ASSIGNED TASK: From the entries that follow, extract each line holding the string "Engineer".

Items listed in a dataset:
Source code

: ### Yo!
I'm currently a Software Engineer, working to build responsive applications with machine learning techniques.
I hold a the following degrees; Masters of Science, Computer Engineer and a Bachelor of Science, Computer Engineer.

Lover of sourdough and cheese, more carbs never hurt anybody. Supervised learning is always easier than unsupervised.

PROBLEM SOLUTION:
I'm currently a Software Engineer, working to build responsive applications with machine learning techniques.
I hold a the following degrees; Masters of Science, Computer Engineer and a Bachelor of Science, Computer Engineer.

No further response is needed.